[TASK DESCRIPTION]: Out of the data below, copy every line with the string "shelter".

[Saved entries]
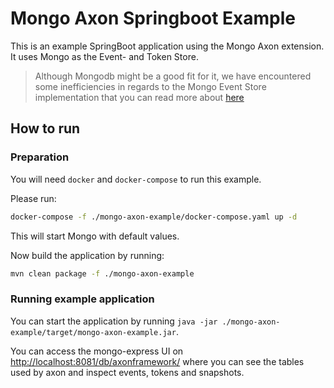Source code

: # Mongo Axon Springboot Example

This is an example SpringBoot application using the Mongo Axon extension. It uses Mongo as the Event- and Token Store.

> Although Mongodb might be a good fit for it, we have encountered some inefficiencies in regards to the Mongo Event
> Store implementation that you can read more about [here](https://docs.axoniq.io/reference-guide/extensions/mongo)

## How to run

### Preparation

You will need `docker` and `docker-compose` to run this example.

Please run:

```bash
docker-compose -f ./mongo-axon-example/docker-compose.yaml up -d
```

This will start Mongo with default values.

Now build the application by running:

```bash
mvn clean package -f ./mongo-axon-example
```

### Running example application

You can start the application by running `java -jar ./mongo-axon-example/target/mongo-axon-example.jar`.

You can access the mongo-express UI
on [http://localhost:8081/db/axonframework/](http://localhost:8081/db/axonframework/)
where you can see the tables used by axon and inspect events, tokens and snapshots.

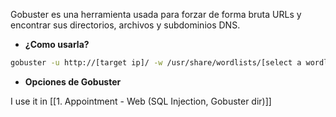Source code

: Gobuster es una herramienta usada para forzar de forma bruta URLs y encontrar sus directorios, archivos y subdominios DNS.

* **¿Como usarla?**
```bash
gobuster -u http://[target ip]/ -w /usr/share/wordlists/[select a wordlist]
```

- **Opciones de Gobuster**


I use it in [[1. Appointment - Web (SQL Injection, Gobuster dir)]] 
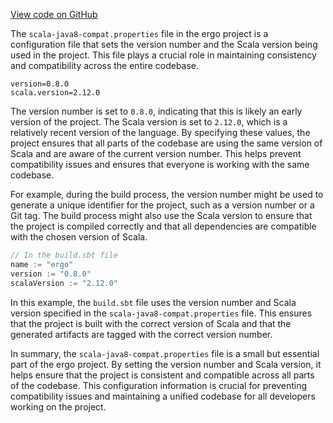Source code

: [View code on GitHub](https://github.com/ergoplatform/ergo/.autodoc/docs/json/target/streams/_global/assemblyOption/_global/streams/assembly/7483be3c7d694513ca894e577302ac6511b9f08b_1e6f1e745bf6d3c34d1e2ab150653306069aaf34_da39a3ee5e6b4b0d3255bfef95601890afd80709)

The `scala-java8-compat.properties` file in the ergo project is a configuration file that sets the version number and the Scala version being used in the project. This file plays a crucial role in maintaining consistency and compatibility across the entire codebase.

```properties
version=0.8.0
scala.version=2.12.0
```

The version number is set to `0.8.0`, indicating that this is likely an early version of the project. The Scala version is set to `2.12.0`, which is a relatively recent version of the language. By specifying these values, the project ensures that all parts of the codebase are using the same version of Scala and are aware of the current version number. This helps prevent compatibility issues and ensures that everyone is working with the same codebase.

For example, during the build process, the version number might be used to generate a unique identifier for the project, such as a version number or a Git tag. The build process might also use the Scala version to ensure that the project is compiled correctly and that all dependencies are compatible with the chosen version of Scala.

```scala
// In the build.sbt file
name := "ergo"
version := "0.8.0"
scalaVersion := "2.12.0"
```

In this example, the `build.sbt` file uses the version number and Scala version specified in the `scala-java8-compat.properties` file. This ensures that the project is built with the correct version of Scala and that the generated artifacts are tagged with the correct version number.

In summary, the `scala-java8-compat.properties` file is a small but essential part of the ergo project. By setting the version number and Scala version, it helps ensure that the project is consistent and compatible across all parts of the codebase. This configuration information is crucial for preventing compatibility issues and maintaining a unified codebase for all developers working on the project.
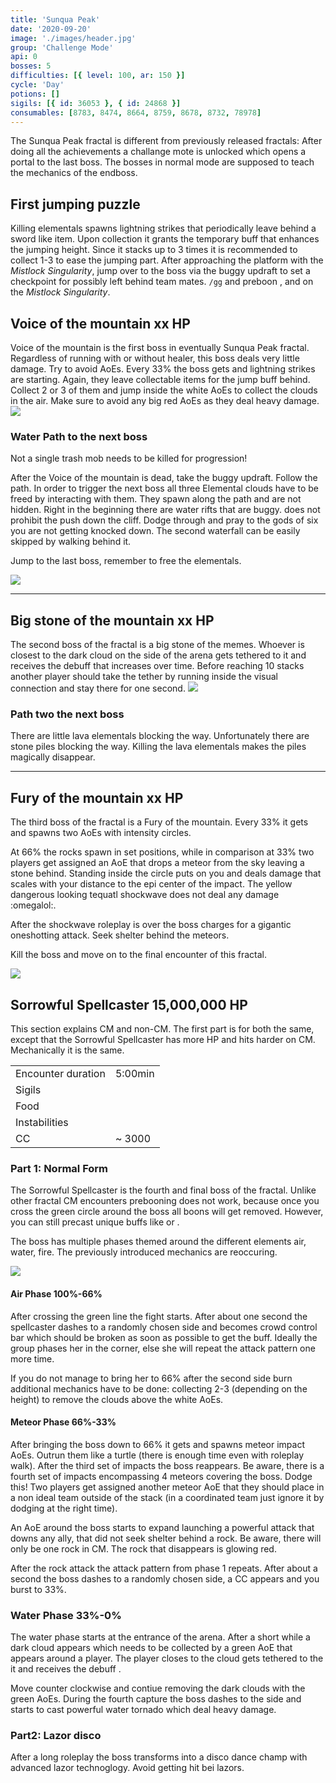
 ```yaml
---
title: 'Sunqua Peak'
date: '2020-09-20'
image: './images/header.jpg'
group: 'Challenge Mode'
api: 0
bosses: 5
difficulties: [{ level: 100, ar: 150 }]
cycle: 'Day'
potions: []
sigils: [{ id: 36053 }, { id: 24868 }]
consumables: [8783, 8474, 8664, 8759, 8678, 8732, 78978]
---
```


The Sunqua Peak fractal is different from previously released fractals: After doing all the achievements a challange mote is unlocked which opens a portal to the last boss. The bosses in normal mode are supposed to teach the mechanics of the endboss. 

## First jumping puzzle 
Killing elementals spawns lightning strikes that periodically leave behind a sword like item. Upon collection it grants the temporary buff <Uncategorized name="chargedleap"/> that enhances the jumping height. Since it stacks up to 3 times it is recommended to collect 1-3 to ease the jumping part. After approaching the platform with the *Mistlock Singularity*, jump over to the boss via the buggy updraft to set a checkpoint for possibly left behind team mates. `/gg` and preboon <Boon name="Might"/>, <Boon name="Quickness"/> and <Boon name="Alacrity"/> on the *Mistlock Singularity*.


## Voice of the mountain <Label>xx HP</Label>

<Grid>
<GridItem sm="7">
Voice of the mountain is the first boss in eventually Sunqua Peak fractal. Regardless of running with or without healer, this boss deals very little damage. Try to avoid AoEs. Every 33% the boss gets <Effect name="Invulnerability"/> and lightning strikes are starting. Again, they leave collectable items for the jump buff behind. Collect 2 or 3 of them and jump inside the white AoEs to collect the clouds in the air. Make sure to avoid any big red AoEs as they deal heavy damage. 
</GridItem>

<GridItem sm="5">
<Image src="./images/skorvald.jpg" caption="Voice of the mountain"/>
</GridItem>
</Grid>

### Water Path to the next boss

<Grid>
<GridItem sm="8">
<Message>
Not a single trash mob needs to be killed for progression! 
</Message>

After the Voice of the mountain is dead, take the buggy updraft. Follow the path. In order to trigger the next boss all three Elemental clouds have to be freed by interacting with them. They spawn along the path and are not hidden. Right in the beginning there are water rifts that are buggy. <Boon name="Stability"/> does not prohibit the push down the cliff. Dodge through and pray to the gods of six you are not getting knocked down. The second waterfall can be easily skipped by walking behind it. 

Jump to the last boss, remember to free the elementals.

</GridItem>

<GridItem sm="4">

<Image src="./images/way_to_artsariiv.jpg" caption="The way to the stone of the mountain"/>

</GridItem>

</Grid>

---

## Big stone of the mountain <Label>xx HP</Label>

<Grid>
<GridItem sm="8">
The second boss of the fractal is a big stone of the memes. Whoever is closest to the dark cloud on the side of the arena gets tethered to it and receives the debuff <Uncategorized name="tidalbargain"/> that increases over time. Before reaching 10 stacks another player should take the tether by running inside the visual connection and stay there for one second.
</GridItem>

<GridItem sm="4">

<Image src="./images/artsariiv.jpg" caption="The stone of the mountain: The second boss"/>

</GridItem>

</Grid>


### Path two the next boss

There are little lava elementals blocking the way. Unfortunately there are stone piles blocking the way. Killing the lava elementals makes the piles magically disappear. 

---


## Fury of the mountain <Label>xx HP</Label>

<Grid>
<GridItem sm="8">
The third boss of the fractal is a Fury of the mountain. Every 33% it gets <Effect name="Invulnerability"/> and spawns two AoEs with intensity circles. 

At 66% the rocks spawn in set positions, while in comparison at 33% two players get assigned an AoE that drops a meteor from the sky leaving a stone behind. Standing inside the circle puts <Condition name="Burning"/> on you and deals damage that scales with your distance to the epi center of the impact. The yellow dangerous looking tequatl shockwave does not deal any damage :omegalol:. 

After the shockwave roleplay is over the boss charges for a gigantic oneshotting attack. Seek shelter behind the meteors. 

Kill the boss and move on to the final encounter of this fractal.
</GridItem>

<GridItem sm="4">

<Image src="./images/artsariiv.jpg" caption="Fury of the mountain: The second boss"/>

</GridItem>

</Grid>

## Sorrowful Spellcaster <Label>15,000,000 HP</Label>

This section explains CM and non-CM. The first part is for both the same, except that the Sorrowful Spellcaster has more HP and hits harder on CM. Mechanically it is the same. 

|                    |                                                                         |
| ------------------ | ----------------------------------------------------------------------- |
| Encounter duration | 5:00min                                                                 |
| Sigils             | <Item name="Impact"/> <Item name="Night"/>                              |
| Food               | <Item id="41569"/> <Item name="superiorsharpeningstone"/> |
| Instabilities      | <Instability name="No Pain, No Gain"/> <Instability name="Boon Overload"/> <Instability name="Vengeance"/> |
| CC                 | ~ 3000                                                                    |

### Part 1: Normal Form

<Grid>
<GridItem sm="8">
The Sorrowful Spellcaster is the fourth and final boss of the fractal. Unlike other fractal CM encounters prebooning does not work, because once you cross the green circle around the boss all boons will get removed. However, you can still precast unique buffs like <Skill name="Bane Signet"/> or <Skill name="One Wolf Pack"/>. 

The boss has multiple phases themed around the different elements air, water, fire. The previously introduced mechanics are reoccuring.

</GridItem>
<GridItem sm="4">
<Image src="./images/arkk.jpg" caption="Arkk: The final boss"/>
</GridItem>
</Grid>

#### Air Phase <Label>100%-66%</Label>
After crossing the green line the fight starts. After about one second the spellcaster dashes to a randomly chosen side and becomes crowd control bar which should be broken as soon as possible to get the <Effect name="Exposed"/> buff. Ideally the group phases her in the corner, else she will repeat the attack pattern one more time. 

If you do not manage to bring her to 66% after the second side burn additional mechanics have to be done: collecting 2-3 <Uncategorized name="chargedleap"/> (depending on the height) to remove the clouds above the white AoEs. 

#### Meteor Phase <Label>66%-33%</Label>
After bringing the boss down to 66% it gets <Effect name="Invulnerability"/> and spawns meteor impact AoEs. Outrun them like a turtle (there is enough time even with roleplay walk). After the third set of impacts the boss reappears. Be aware, there is a fourth set of impacts encompassing 4 meteors covering the boss. Dodge this! Two players get assigned another meteor AoE that they should place in a non ideal team outside of the stack (in a coordinated team just ignore it by dodging at the right time). 

An AoE around the boss starts to expand launching a powerful attack that downs any ally, that did not seek shelter behind a rock. Be aware, there will only be one rock in CM. The rock that disappears is glowing red. 

After the rock attack the attack pattern from phase 1 repeats. After about a second the boss dashes to a randomly chosen side, a CC appears and you burst to 33%. 

### Water Phase <Label>33%-0%</Label>
The water phase starts at the entrance of the arena. After a short while a dark cloud appears which needs to be collected by a green AoE that appears around a player. The player closes to the cloud gets tethered to the it and receives the debuff <Uncategorized name="tidalbargain"/>.

Move counter clockwise and contiue removing the dark clouds with the green AoEs. During the fourth capture the boss dashes to the side and starts to cast powerful water tornado which deal heavy damage. 


### Part2: Lazor disco
After a long roleplay the boss transforms into a disco dance champ with advanced lazor technoglogy. Avoid getting hit bei lazors.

[YOUR SOLUTION]:
After the shockwave roleplay is over the boss charges for a gigantic oneshotting attack. Seek shelter behind the meteors. 
An AoE around the boss starts to expand launching a powerful attack that downs any ally, that did not seek shelter behind a rock. Be aware, there will only be one rock in CM. The rock that disappears is glowing red. 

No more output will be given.